Nokia has decided to bet on the Microsoft (NASDAQ: MSFT) Windows Mobile operating system as its path to increased market share which it will have to gain from Apple (NASDAQ: AAPL), Research In Motion (NASDAQ: RIMM), and an army of Google (NASDAQ: GOOG) Android powered smartphones. The plan is a long shot according to almost every industry expert. Windows Mobile has very little market presence. The fact that Nokia is still the leader in handset sales worldwide does not mean it has leverage to move up-market. It may rue the day that it parted with it Symbian development operations. The aged operating system might have served Nokia well if it was aggressively updated.
Elop’s layoff plans are similar to what most CEOs of troubled companies do. They reject the past by cutting the staff that made the past possible. Elop says he needs a year to launch a line of competitive phones.

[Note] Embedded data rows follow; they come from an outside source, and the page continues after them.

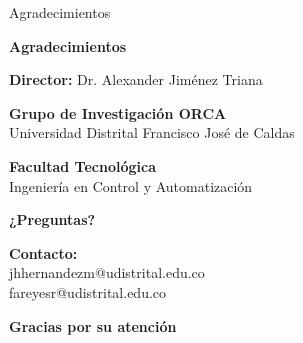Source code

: \documentclass[10pt,xcolor={dvipsnames}]{beamer}
\begin{document}
\begin{frame}{Agradecimientos}
\begin{center}
\Large
\textbf{Agradecimientos}

\vspace{1cm}
\normalsize

\textbf{Director:} Dr. Alexander Jiménez Triana

\vspace{0.5cm}

\textbf{Grupo de Investigación ORCA}\\
Universidad Distrital Francisco José de Caldas

\vspace{0.5cm}

\textbf{Facultad Tecnológica}\\
Ingeniería en Control y Automatización

\vspace{1cm}

\end{center}
\end{frame}

\begin{frame}
\begin{center}
\Huge
\textbf{¿Preguntas?}

\vspace{2cm}
\normalsize

\textbf{Contacto:}\\
\vspace{0.3cm}
jhhernandezm@udistrital.edu.co\\
fareyesr@udistrital.edu.co

\vspace{1.5cm}

\Large
\textbf{Gracias por su atención}
\end{center}
\end{frame}

\appendix
\end{document}
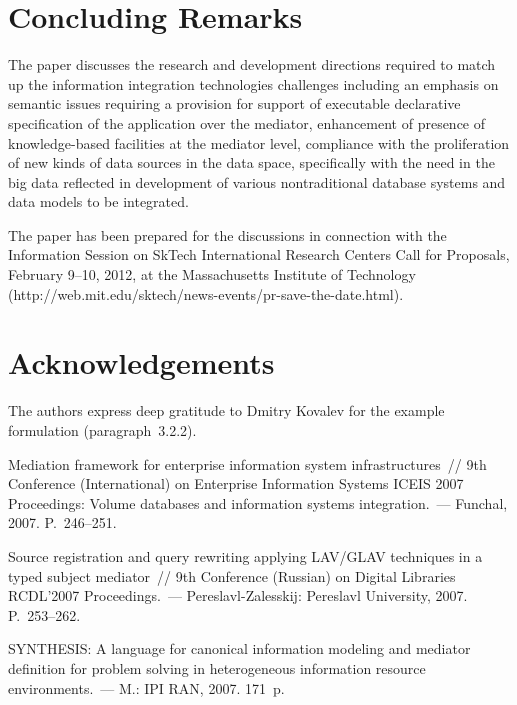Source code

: \begin{multicols}{2}
\section{Concluding Remarks}

\noindent
The paper discusses the research and development directions required to match up the information 
integration technologies challenges including an emphasis on semantic issues requiring a provision for 
support of executable declarative specification of the application over the mediator, enhancement of 
presence of knowledge-based facilities at the mediator level, compliance with the proliferation of new 
kinds of data sources in the data space, specifically with the need in the big data reflected in development 
of various nontraditional database systems and data models to be integrated.

The paper has been prepared for the discussions in connection with the Information Session on 
SkTech International Research Centers Call for Proposals, February 9--10, 2012, 
at the Massachusetts 
Institute of Technology ({\sf http://web.mit.edu/sktech/news-events/pr-save-the-date.html}). 


\section*{Acknowledgements}
The authors express deep gratitude to Dmitry Kovalev for the example formulation 
(paragraph~3.2.2).
 
 {\small\frenchspacing
{%
\begin{thebibliography}{9}

Mediation framework for enterprise information system infrastructures~// 9th Conference 
(International) on Enterprise Information Systems ICEIS 2007 Proceedings:
Volume databases and information systems integration.~---
Funchal, 2007.  P.~246--251.

Source registration and query rewriting applying LAV/GLAV techniques in a typed subject 
mediator~// 9th Conference (Russian) on Digital Libraries RCDL'2007 Proceedings.~--- 
Pereslavl-Zalesskij: Pereslavl University, 2007. P.~253--262.

SYNTHESIS: A language for canonical information modeling and mediator definition for problem 
solving in heterogeneous information resource environments.~--- M.: IPI RAN, 2007. 171~p.


\end{thebibliography}}}
\end{multicols}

A year is like a century in the smartphone business.
Elop had other options, most of which were better than the one he has picked. He might have engineered a merger with RIM. He might have sought a joint venture or merger with Motorola or Sony Ericsson. These two companies at least have a modest presence in the smartphone business. Nokia’s manufacturing scale and global relationships with cellular service providers would have helped a new venture. Nokia elected to go with a long odds strategy instead.
Elop’s plans have cost 4,000 people their jobs. And, he has probably already made a decision that will doom Nokia’s future place in the smartphone industry.